Physical Review Materials 2019年第5期3卷 051201(R)-051201(R)页

作者： Arnoud S. Everhardt Mahendra DC Xiaoxi Huang Shehrin Sayed Tanay A. Gosavi Yunlong Tang Chia-Ching Lin Sasikanth Manipatruni Ian A. Young Supriyo Datta Jian-Ping Wang Ramamoorthy Ramesh Materials Sciences Division Lawrence Berkeley National Laboratory Berkeley California 94720 USA Department of Materials Science and Engineering and Department of Physics University of California Berkeley California 94720 USA School of Physics and Astronomy University of Minnesota Minneapolis Minnesota 55455 USA Department of Electrical Engineering and Computer Science University of California Berkeley California 94720 USA School of Electrical and Computer Engineering Purdue University West Lafayette Indiana 47907 USA Components Research Intel Corporation Hillsboro Oregon 97124 USA Electrical and Computer Enginering Department University of Minnesota Minneapolis Minnesota 55455 USA

Efficient charge to spin conversion is important for low-power spin logic devices. Spin and charge interconversion is commonly performed using heavy metals and topological insulators, while the field of oxides is not yet fully explored. Strontium iridate thin films were grown, where the different crystal structures form a perfect playground to understand the key factors in obtaining high charge to spin conversion efficiency (i.e., large spin Hall angle). It was found that the semiconducting Sr2IrO4 has a spin Hall angle of ∼0.1 (depending on measurement technique), which is promising for a spin-orbit coupled electronic system and comparable to Pt.

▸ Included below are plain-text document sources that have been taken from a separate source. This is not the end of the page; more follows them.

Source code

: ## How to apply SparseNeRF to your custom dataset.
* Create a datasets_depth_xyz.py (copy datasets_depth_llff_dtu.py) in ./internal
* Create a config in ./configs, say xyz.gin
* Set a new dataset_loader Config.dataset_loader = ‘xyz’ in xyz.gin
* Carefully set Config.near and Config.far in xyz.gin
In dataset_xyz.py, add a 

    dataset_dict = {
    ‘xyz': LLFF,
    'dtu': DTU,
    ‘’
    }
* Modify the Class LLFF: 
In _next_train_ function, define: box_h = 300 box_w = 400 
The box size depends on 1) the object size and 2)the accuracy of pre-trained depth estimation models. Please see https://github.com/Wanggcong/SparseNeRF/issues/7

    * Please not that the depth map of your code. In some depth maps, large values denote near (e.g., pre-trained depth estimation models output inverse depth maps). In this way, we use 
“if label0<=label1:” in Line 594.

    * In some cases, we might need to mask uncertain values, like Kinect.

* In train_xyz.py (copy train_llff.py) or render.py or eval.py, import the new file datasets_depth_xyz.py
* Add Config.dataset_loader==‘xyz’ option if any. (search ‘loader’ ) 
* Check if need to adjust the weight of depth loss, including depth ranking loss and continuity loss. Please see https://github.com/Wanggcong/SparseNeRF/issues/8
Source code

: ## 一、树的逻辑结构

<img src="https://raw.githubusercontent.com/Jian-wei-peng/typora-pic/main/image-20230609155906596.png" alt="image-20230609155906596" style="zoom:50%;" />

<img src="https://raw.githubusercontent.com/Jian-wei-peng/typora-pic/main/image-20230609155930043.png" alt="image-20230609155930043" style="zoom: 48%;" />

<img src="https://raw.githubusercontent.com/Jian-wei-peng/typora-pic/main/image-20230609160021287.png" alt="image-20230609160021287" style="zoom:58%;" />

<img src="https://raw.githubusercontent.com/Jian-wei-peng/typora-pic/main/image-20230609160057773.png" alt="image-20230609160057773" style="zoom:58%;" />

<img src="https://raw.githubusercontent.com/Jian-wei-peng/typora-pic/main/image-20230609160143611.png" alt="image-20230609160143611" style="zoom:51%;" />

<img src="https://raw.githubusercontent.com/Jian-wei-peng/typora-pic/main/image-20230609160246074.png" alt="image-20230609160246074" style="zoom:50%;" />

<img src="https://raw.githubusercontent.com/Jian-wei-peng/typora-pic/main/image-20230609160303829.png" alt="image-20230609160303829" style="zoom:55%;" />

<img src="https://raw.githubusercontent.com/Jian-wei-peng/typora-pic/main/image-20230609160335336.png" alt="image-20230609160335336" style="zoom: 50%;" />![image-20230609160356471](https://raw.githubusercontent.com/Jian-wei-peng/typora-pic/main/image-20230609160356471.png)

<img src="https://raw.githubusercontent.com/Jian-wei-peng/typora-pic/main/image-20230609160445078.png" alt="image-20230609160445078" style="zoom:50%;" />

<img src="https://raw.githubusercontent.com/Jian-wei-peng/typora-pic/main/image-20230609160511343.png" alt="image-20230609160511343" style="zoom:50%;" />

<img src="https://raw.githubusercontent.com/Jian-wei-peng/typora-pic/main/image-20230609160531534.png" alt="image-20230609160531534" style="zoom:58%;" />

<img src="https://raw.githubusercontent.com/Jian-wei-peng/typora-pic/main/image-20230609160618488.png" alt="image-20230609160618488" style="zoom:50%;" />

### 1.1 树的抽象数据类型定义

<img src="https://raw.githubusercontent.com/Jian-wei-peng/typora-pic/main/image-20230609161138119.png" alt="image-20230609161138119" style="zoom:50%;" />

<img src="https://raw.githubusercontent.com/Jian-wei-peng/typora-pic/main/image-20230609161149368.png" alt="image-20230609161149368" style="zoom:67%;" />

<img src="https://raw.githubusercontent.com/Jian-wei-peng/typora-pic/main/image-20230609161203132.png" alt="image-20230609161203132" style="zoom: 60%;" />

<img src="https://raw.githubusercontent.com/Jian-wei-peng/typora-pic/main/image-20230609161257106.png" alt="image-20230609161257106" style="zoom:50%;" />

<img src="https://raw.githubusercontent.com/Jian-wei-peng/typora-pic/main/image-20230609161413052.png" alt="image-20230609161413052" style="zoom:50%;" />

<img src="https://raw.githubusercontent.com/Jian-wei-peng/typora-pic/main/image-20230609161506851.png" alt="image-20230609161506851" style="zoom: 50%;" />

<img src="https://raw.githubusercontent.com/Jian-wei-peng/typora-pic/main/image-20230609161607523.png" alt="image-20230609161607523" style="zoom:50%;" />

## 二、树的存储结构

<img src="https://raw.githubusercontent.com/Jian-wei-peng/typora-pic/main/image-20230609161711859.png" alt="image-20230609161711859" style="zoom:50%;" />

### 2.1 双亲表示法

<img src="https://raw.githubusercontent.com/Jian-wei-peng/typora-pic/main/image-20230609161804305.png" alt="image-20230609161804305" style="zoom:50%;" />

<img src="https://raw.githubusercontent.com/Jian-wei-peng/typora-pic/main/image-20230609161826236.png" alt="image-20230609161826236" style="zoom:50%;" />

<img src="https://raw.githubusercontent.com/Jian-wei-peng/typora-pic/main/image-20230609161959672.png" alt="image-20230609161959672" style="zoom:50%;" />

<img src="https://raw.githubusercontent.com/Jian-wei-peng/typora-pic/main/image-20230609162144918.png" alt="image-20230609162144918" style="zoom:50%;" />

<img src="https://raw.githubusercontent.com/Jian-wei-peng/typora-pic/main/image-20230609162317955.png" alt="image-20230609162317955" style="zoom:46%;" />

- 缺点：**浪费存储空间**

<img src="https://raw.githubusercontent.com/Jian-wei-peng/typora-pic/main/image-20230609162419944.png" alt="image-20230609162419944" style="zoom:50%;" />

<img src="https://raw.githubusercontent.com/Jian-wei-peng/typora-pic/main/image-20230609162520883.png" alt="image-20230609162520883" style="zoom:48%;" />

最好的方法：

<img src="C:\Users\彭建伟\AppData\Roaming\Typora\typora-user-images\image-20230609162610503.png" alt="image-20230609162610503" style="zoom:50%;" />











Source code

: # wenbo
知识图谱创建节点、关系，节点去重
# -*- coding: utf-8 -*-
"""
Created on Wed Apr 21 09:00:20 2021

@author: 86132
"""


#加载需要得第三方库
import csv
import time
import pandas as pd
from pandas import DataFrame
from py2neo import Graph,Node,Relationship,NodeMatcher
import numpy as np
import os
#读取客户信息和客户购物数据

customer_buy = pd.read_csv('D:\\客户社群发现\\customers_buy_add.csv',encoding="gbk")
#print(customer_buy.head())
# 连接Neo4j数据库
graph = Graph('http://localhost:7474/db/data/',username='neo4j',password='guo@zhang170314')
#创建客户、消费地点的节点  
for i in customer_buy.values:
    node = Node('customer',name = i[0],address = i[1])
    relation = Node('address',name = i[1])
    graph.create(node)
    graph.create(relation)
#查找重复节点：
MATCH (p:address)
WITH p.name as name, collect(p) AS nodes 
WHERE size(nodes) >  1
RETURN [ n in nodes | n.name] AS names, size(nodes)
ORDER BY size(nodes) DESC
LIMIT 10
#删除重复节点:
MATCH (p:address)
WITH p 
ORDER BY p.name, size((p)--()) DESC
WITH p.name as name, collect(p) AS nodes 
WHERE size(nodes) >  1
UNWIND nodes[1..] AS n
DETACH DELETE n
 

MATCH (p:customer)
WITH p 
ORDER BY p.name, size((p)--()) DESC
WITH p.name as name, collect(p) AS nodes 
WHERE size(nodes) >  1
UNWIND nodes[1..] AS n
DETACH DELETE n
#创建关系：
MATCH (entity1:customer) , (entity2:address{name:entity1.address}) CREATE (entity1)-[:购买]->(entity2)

In contrast, the perovskite SrIrO3, reported to have a Dirac cone near the Fermi level, has a larger spin Hall angle of 0.3–0.4 degrees. The largest difference between the two materials is a large degree of spin-momentum locking in SrIrO3, comparable to known topological insulators. A simple semiclassical relationship is found where the spin Hall angle increases for higher degrees of spin-momentum locking and it also increases for lower Fermi wave vectors. This relationship is then able to explain the decreased spin Hall angle below 10 nm film thickness in SrIrO3, by relating it to the correspondingly higher carrier concentration (related to the higher Fermi wave vector). Breaking the commonly believed anticorrelation between resistivity and carrier concentration paves a pathway to lower power losses due to resistance while keeping large spin Hall angles.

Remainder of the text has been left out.